The zloty strengthened for the first time in five days as concern eased that Cyprus’s bailout negotiations will reignite the debt crisis in the euro region, which consumes more than half of Poland’s exports.
The Polish currency appreciated 0.2 percent to 4.1852 per euro at 1:09 p.m. in Warsaw. The zloty is down 0.9 percent this week, still the worst performer among emerging-market peers tracked by Bloomberg.
“Entry levels for foreigners may look a tad more attractive as the euro-zloty rate took a bit of a hit due to more jittery European markets this week,” Gunter Deuber, an analyst at Raiffeisen Research, wrote in a weekly note.
Cypriot lawmakers will debate today legislation to unlock bailout funds. Marios Mavrides, a lawmaker with Cyprus President Nicos Anastasiades’s ruling Disy party, said the government must pass the bill to protect the island nation.

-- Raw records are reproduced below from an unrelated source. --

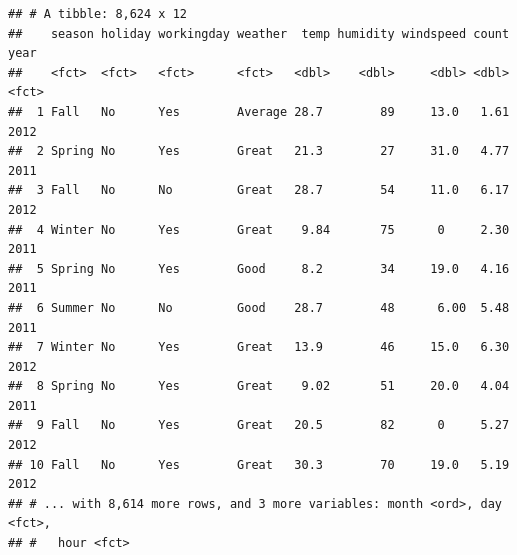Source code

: \documentclass[american,]{article}
\newenvironment{Shaded}{\begin{snugshade}}{\end{snugshade}}
\newcommand{\CommentTok}[1]{\textcolor[rgb]{0.56,0.35,0.01}{\textit{#1}}}
\newcommand{\DataTypeTok}[1]{\textcolor[rgb]{0.13,0.29,0.53}{#1}}
\newcommand{\DecValTok}[1]{\textcolor[rgb]{0.00,0.00,0.81}{#1}}
\newcommand{\FloatTok}[1]{\textcolor[rgb]{0.00,0.00,0.81}{#1}}
\newcommand{\KeywordTok}[1]{\textcolor[rgb]{0.13,0.29,0.53}{\textbf{#1}}}
\newcommand{\NormalTok}[1]{#1}
\newcommand{\OperatorTok}[1]{\textcolor[rgb]{0.81,0.36,0.00}{\textbf{#1}}}
\newcommand{\StringTok}[1]{\textcolor[rgb]{0.31,0.60,0.02}{#1}}
\begin{document}
\begin{verbatim}
## # A tibble: 8,624 x 12
##    season holiday workingday weather  temp humidity windspeed count year 
##    <fct>  <fct>   <fct>      <fct>   <dbl>    <dbl>     <dbl> <dbl> <fct>
##  1 Fall   No      Yes        Average 28.7        89     13.0   1.61 2012 
##  2 Spring No      Yes        Great   21.3        27     31.0   4.77 2011 
##  3 Fall   No      No         Great   28.7        54     11.0   6.17 2012 
##  4 Winter No      Yes        Great    9.84       75      0     2.30 2011 
##  5 Spring No      Yes        Good     8.2        34     19.0   4.16 2011 
##  6 Summer No      No         Good    28.7        48      6.00  5.48 2011 
##  7 Winter No      Yes        Great   13.9        46     15.0   6.30 2012 
##  8 Spring No      Yes        Great    9.02       51     20.0   4.04 2011 
##  9 Fall   No      Yes        Great   20.5        82      0     5.27 2012 
## 10 Fall   No      Yes        Great   30.3        70     19.0   5.19 2012 
## # ... with 8,614 more rows, and 3 more variables: month <ord>, day <fct>,
## #   hour <fct>
\end{verbatim}

\begin{Shaded}
\end{Shaded}
\end{document}
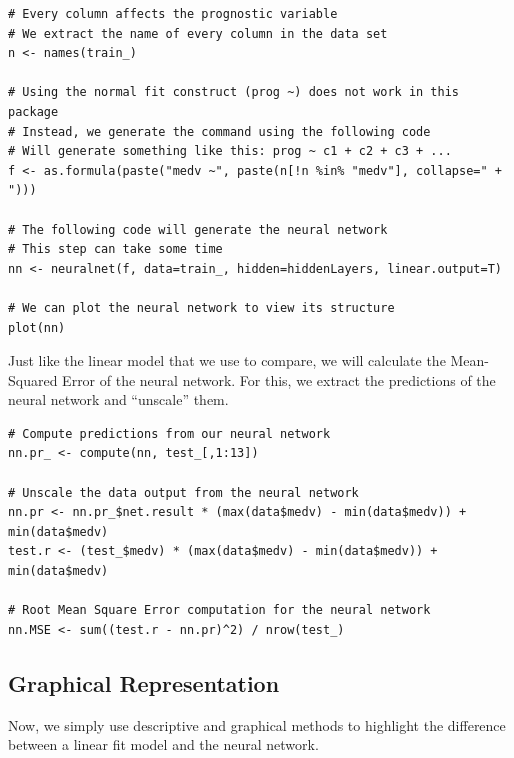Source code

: \begin{lstlisting}
# Every column affects the prognostic variable
# We extract the name of every column in the data set
n <- names(train_)

# Using the normal fit construct (prog ~) does not work in this package
# Instead, we generate the command using the following code
# Will generate something like this: prog ~ c1 + c2 + c3 + ...
f <- as.formula(paste("medv ~", paste(n[!n %in% "medv"], collapse=" + ")))

# The following code will generate the neural network
# This step can take some time
nn <- neuralnet(f, data=train_, hidden=hiddenLayers, linear.output=T)

# We can plot the neural network to view its structure
plot(nn)
\end{lstlisting}

Just like the linear model that we use to compare, we will calculate the Mean-Squared Error of the neural network.
For this, we extract the predictions of the neural network and ``unscale'' them. 

\begin{lstlisting}
# Compute predictions from our neural network
nn.pr_ <- compute(nn, test_[,1:13])

# Unscale the data output from the neural network
nn.pr <- nn.pr_$net.result * (max(data$medv) - min(data$medv)) + min(data$medv)
test.r <- (test_$medv) * (max(data$medv) - min(data$medv)) + min(data$medv)

# Root Mean Square Error computation for the neural network
nn.MSE <- sum((test.r - nn.pr)^2) / nrow(test_)
\end{lstlisting}

\subsection{Graphical Representation}

Now, we simply use descriptive and graphical methods to highlight the difference between a linear fit model and the neural network.

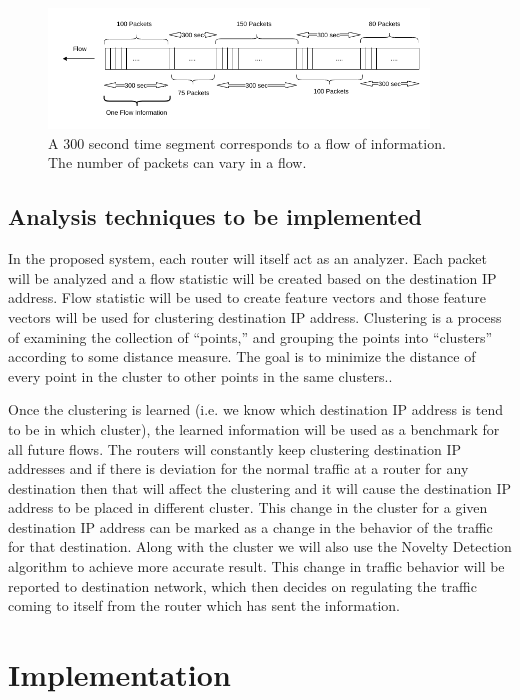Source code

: \documentclass[12pt,oneside,a4paper]{article}
\begin{document}
\begin{figure}[H]
\centering
\includegraphics[width=0.90\textwidth]{Data_Flow_Capture.png}
\caption{A 300 second time segment corresponds to a flow of information. The number of packets can vary in a flow.} \label{fig:flow}
\end{figure}

\subsection{Analysis techniques to be implemented}
In the proposed system, each router will itself act as an analyzer. Each packet will be analyzed and a flow statistic will be created based on the destination IP address. Flow statistic will be used to create feature vectors and those feature vectors will be used for clustering destination IP address. Clustering is a process of examining the collection of “points,” and grouping the points into “clusters” according to some distance measure. The goal is to minimize the distance of every point in the cluster to other points in the same clusters.\cite{machine-learning}.

Once the clustering is learned (i.e. we know which destination IP address is tend to be in which cluster), the learned information will be used as a benchmark for all future flows. The routers will constantly keep clustering destination IP addresses and if there is deviation for the normal traffic at a router for any destination then that will affect the clustering and it will cause the destination IP address to be placed in different cluster. This change in the cluster for a given destination IP address can be marked as a change in the behavior of the traffic for that destination. Along with the cluster we will also use the Novelty Detection algorithm to achieve more accurate result. This change in traffic behavior will be reported to destination network, which then decides on regulating the traffic coming to itself from the router which has sent the information.

\section{Implementation} \label{sec:Implementation}
\end{document}

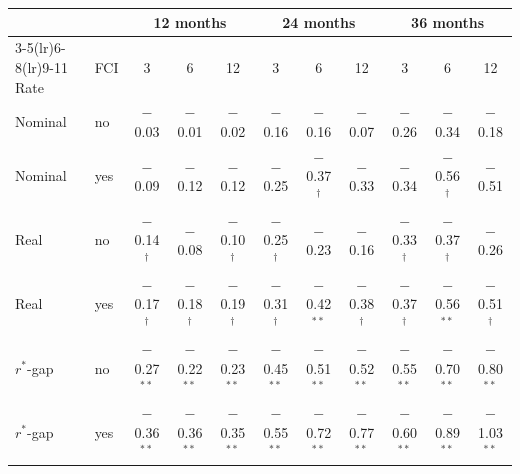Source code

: \begin{tabular}{llccccccccc}
\toprule
 & & \multicolumn{3}{c}{12 months} & \multicolumn{3}{c}{24 months} & \multicolumn{3}{c}{36 months}\\
\cmidrule(lr){3-5}\cmidrule(lr){6-8}\cmidrule(lr){9-11}
Rate & FCI & 3 & 6 & 12 & 3 & 6 & 12 & 3 & 6 & 12 \\
\midrule
Nominal & no & $-$0.03 & $-$0.01 & $-$0.02 & $-$0.16 & $-$0.16 & $-$0.07 & $-$0.26 & $-$0.34 & $-$0.18 \\
Nominal & yes & $-$0.09 & $-$0.12 & $-$0.12 & $-$0.25 & $-$0.37$^{\dagger}$ & $-$0.33 & $-$0.34 & $-$0.56$^{\dagger}$ & $-$0.51 \\
\midrule
Real & no & $-$0.14$^{\dagger}$ & $-$0.08 & $-$0.10$^{\dagger}$ & $-$0.25$^{\dagger}$ & $-$0.23 & $-$0.16 & $-$0.33$^{\dagger}$ & $-$0.37$^{\dagger}$ & $-$0.26 \\
Real & yes & $-$0.17$^{\dagger}$ & $-$0.18$^{\dagger}$ & $-$0.19$^{\dagger}$ & $-$0.31$^{\dagger}$ & $-$0.42$^{**}$ & $-$0.38$^{\dagger}$ & $-$0.37$^{\dagger}$ & $-$0.56$^{**}$ & $-$0.51$^{\dagger}$ \\
\midrule
$r^*$-gap & no & $-$0.27$^{**}$ & $-$0.22$^{**}$ & $-$0.23$^{**}$ & $-$0.45$^{**}$ & $-$0.51$^{**}$ & $-$0.52$^{**}$ & $-$0.55$^{**}$ & $-$0.70$^{**}$ & $-$0.80$^{**}$ \\
$r^*$-gap & yes & $-$0.36$^{**}$ & $-$0.36$^{**}$ & $-$0.35$^{**}$ & $-$0.55$^{**}$ & $-$0.72$^{**}$ & $-$0.77$^{**}$ & $-$0.60$^{**}$ & $-$0.89$^{**}$ & $-$1.03$^{**}$ \\
\bottomrule
\end{tabular}
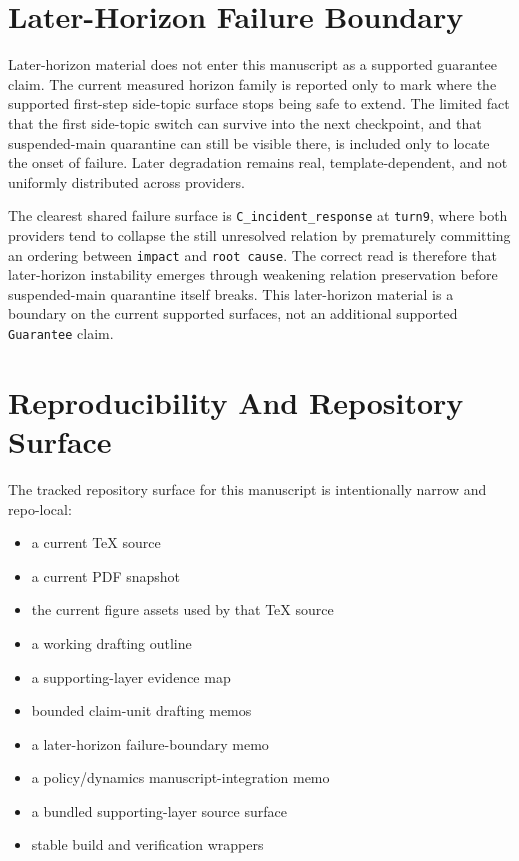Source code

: \documentclass[11pt]{article}
\begin{document}
\section{Later-Horizon Failure Boundary}

Later-horizon material does not enter this manuscript as a supported guarantee
claim. The current measured horizon family is reported only to mark where the
supported first-step side-topic surface stops being safe to extend. The limited
fact that the first side-topic switch can survive into the next checkpoint, and
that suspended-main quarantine can still be visible there, is included only to
locate the onset of failure. Later degradation remains real, template-dependent,
and not uniformly distributed across providers.

The clearest shared failure surface is \texttt{C\_incident\_response} at
\texttt{turn9}, where both providers tend to collapse the still unresolved
relation by prematurely committing an ordering between \texttt{impact} and
\texttt{root cause}. The correct read is therefore that later-horizon
instability emerges through weakening relation preservation before
suspended-main quarantine itself breaks. This later-horizon material is a
boundary on the current supported surfaces, not an additional supported
\texttt{Guarantee} claim.

\section{Reproducibility And Repository Surface}

The tracked repository surface for this manuscript is intentionally narrow and
repo-local:
\begin{itemize}
\item a current TeX source
\item a current PDF snapshot
\item the current figure assets used by that TeX source
\item a working drafting outline
\item a supporting-layer evidence map
\item bounded claim-unit drafting memos
\item a later-horizon failure-boundary memo
\item a policy/dynamics manuscript-integration memo
\item a bundled supporting-layer source surface
\item stable build and verification wrappers
\end{itemize}
\end{document}
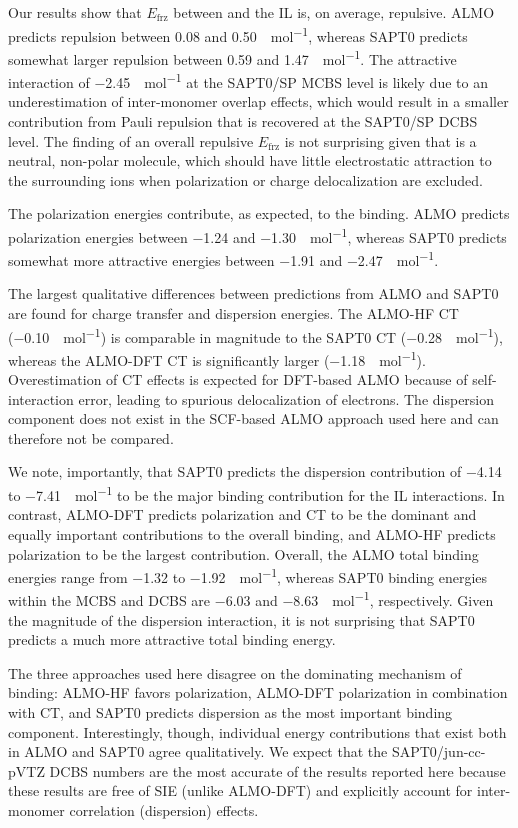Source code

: \documentclass[%
  class = book,%
  crop = false,%
  float = true,%
  multi = true,%
  preview = false,%
]{standalone}
\newcommand{\cotil}{\ce{CO2}\textendash{}IL\xspace}%
\begin{document}
Our results show that \(E_{\text{frz}}\) between  and the IL is, on average, repulsive. ALMO predicts repulsion between \num{+0.08} and \SI{0.50}{\kcal\per\mole}, whereas SAPT0 predicts somewhat larger repulsion between \num{0.59} and \SI{1.47}{\kcal\per\mole}. The attractive interaction of \SI{-2.45}{\kcal\per\mole} at the SAPT0/SP MCBS level is likely due to an underestimation of inter-monomer overlap effects, which would result in a smaller contribution from Pauli repulsion that is recovered at the SAPT0/SP DCBS level. The finding of an overall repulsive \(E_{\text{frz}}\) is not surprising given that  is a neutral, non-polar molecule, which should have little electrostatic attraction to the surrounding ions when polarization or charge delocalization are excluded.

The polarization energies contribute, as expected, to the binding. ALMO predicts polarization energies between \num{-1.24} and \SI{-1.30}{\kcal\per\mole}, whereas SAPT0 predicts somewhat more attractive energies between \num{-1.91} and \SI{-2.47}{\kcal\per\mole}.

The largest qualitative differences between predictions from ALMO and SAPT0 are found for charge transfer and dispersion energies. The ALMO-HF CT (\SI{-0.10}{\kcal\per\mole}) is comparable in magnitude to the SAPT0 CT (\SI{-0.28}{\kcal\per\mole}), whereas the ALMO-DFT CT is significantly larger (\SI{-1.18}{\kcal\per\mole}). Overestimation of CT effects is expected for DFT-based ALMO because of self-interaction error, leading to spurious delocalization of electrons. The dispersion component does not exist in the SCF-based ALMO approach used here and can therefore not be compared.

We note, importantly, that SAPT0 predicts the dispersion contribution of \num{-4.14} to \SI{-7.41}{\kcal\per\mole} to be the major binding contribution for the \cotil interactions. In contrast, ALMO-DFT predicts polarization and CT to be the dominant and equally important contributions to the overall binding, and ALMO-HF predicts polarization to be the largest contribution. Overall, the ALMO total binding energies range from \num{-1.32} to \SI{-1.92}{\kcal\per\mole}, whereas SAPT0 binding energies within the MCBS and DCBS are \num{-6.03} and \SI{-8.63}{\kcal\per\mole}, respectively. Given the magnitude of the dispersion interaction, it is not surprising that SAPT0 predicts a much more attractive total binding energy.

The three approaches used here disagree on the dominating mechanism of binding: ALMO-HF favors polarization, ALMO-DFT polarization in combination with CT, and SAPT0 predicts dispersion as the most important binding component. Interestingly, though, individual energy contributions that exist both in ALMO and SAPT0 agree qualitatively. We expect that the SAPT0/jun-cc-pVTZ DCBS numbers are the most accurate of the results reported here because these results are free of SIE (unlike ALMO-DFT) and explicitly account for inter-monomer correlation (dispersion) effects.
\end{document}
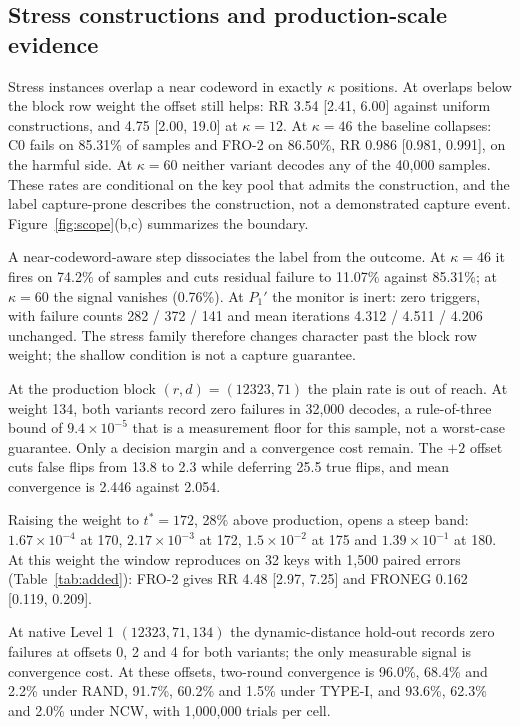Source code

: \subsection{Stress constructions and production-scale evidence}\label{sec:boundary}

Stress instances overlap a near codeword in exactly $\kappa$ positions. At overlaps below the block row weight the offset still helps: RR 3.54 [2.41, 6.00] against uniform constructions, and 4.75 [2.00, 19.0] at $\kappa=12$. At $\kappa=46$ the baseline collapses: C0 fails on 85.31\% of samples and FRO-2 on 86.50\%, RR 0.986 [0.981, 0.991], on the harmful side. At $\kappa=60$ neither variant decodes any of the 40{,}000 samples. These rates are conditional on the key pool that admits the construction, and the label capture-prone describes the construction, not a demonstrated capture event. Figure~\ref{fig:scope}(b,c) summarizes the boundary.

A near-codeword-aware step dissociates the label from the outcome. At $\kappa=46$ it fires on 74.2\% of samples and cuts residual failure to 11.07\% against 85.31\%; at $\kappa=60$ the signal vanishes (0.76\%). At $P_1'$ the monitor is inert: zero triggers, with failure counts 282 / 372 / 141 and mean iterations 4.312 / 4.511 / 4.206 unchanged. The stress family therefore changes character past the block row weight; the shallow condition is not a capture guarantee.

At the production block $(r,d)=(12323,71)$ the plain rate is out of reach. At weight 134, both variants record zero failures in 32{,}000 decodes, a rule-of-three bound of $9.4\times10^{-5}$ that is a measurement floor for this sample, not a worst-case guarantee. Only a decision margin and a convergence cost remain. The $+2$ offset cuts false flips from 13.8 to 2.3 while deferring 25.5 true flips, and mean convergence is 2.446 against 2.054.\label{sec:production}

Raising the weight to $t^\ast=172$, 28\% above production, opens a steep band: $1.67\times10^{-4}$ at 170, $2.17\times10^{-3}$ at 172, $1.5\times10^{-2}$ at 175 and $1.39\times10^{-1}$ at 180. At this weight the window reproduces on 32 keys with 1{,}500 paired errors (Table~\ref{tab:added}): FRO-2 gives RR 4.48 [2.97, 7.25] and FRONEG 0.162 [0.119, 0.209].

At native Level 1 $(12323,71,134)$ the dynamic-distance hold-out records zero failures at offsets 0, 2 and 4 for both variants; the only measurable signal is convergence cost. At these offsets, two-round convergence is 96.0\%, 68.4\% and 2.2\% under RAND, 91.7\%, 60.2\% and 1.5\% under TYPE-I, and 93.6\%, 62.3\% and 2.0\% under NCW, with 1{,}000{,}000 trials per cell.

The European Central Bank has said it will cut emergency funds for the Mediterranean island’s lenders after March 25 unless it agrees on a bailout with international creditors.
The yield on Poland’s two-year bonds fell for a second day, declining three basis points to 3.17 percent as weaker-than- expected retail sales increased the prospect of further interest-rate cuts.
Sales in February fell 0.8 percent from a year earlier, compared with a 3.1 percent gain in January, the Central Statistical Office in Warsaw said today. That compared with a median forecast for a 0.7 percent increase in a Bloomberg survey of 29 economists. The unemployment rate rose to 14.4 percent last month, the highest in six years, the office also said.
The data “may become an argument for further rate cuts in coming months” as it fits into a macroeconomic scenario that is worse than forecast in the Polish central bank’s projection, Piotr Lysienia, senior economist at Bank Pocztowy SA, wrote in a note today.
The bank’s forecasts assume Poland’s economic growth will slow to 1.3 percent this year, the weakest pace since 2001, while inflation stays near the lower end of the central bank’s tolerance range of 1.5 percent to 3.5 percent through 2015.
The Monetary Policy Council could cut rates further below a record low of 3.25 percent if economic growth undershoots expectations, central bank Governor Marek Belka said last week.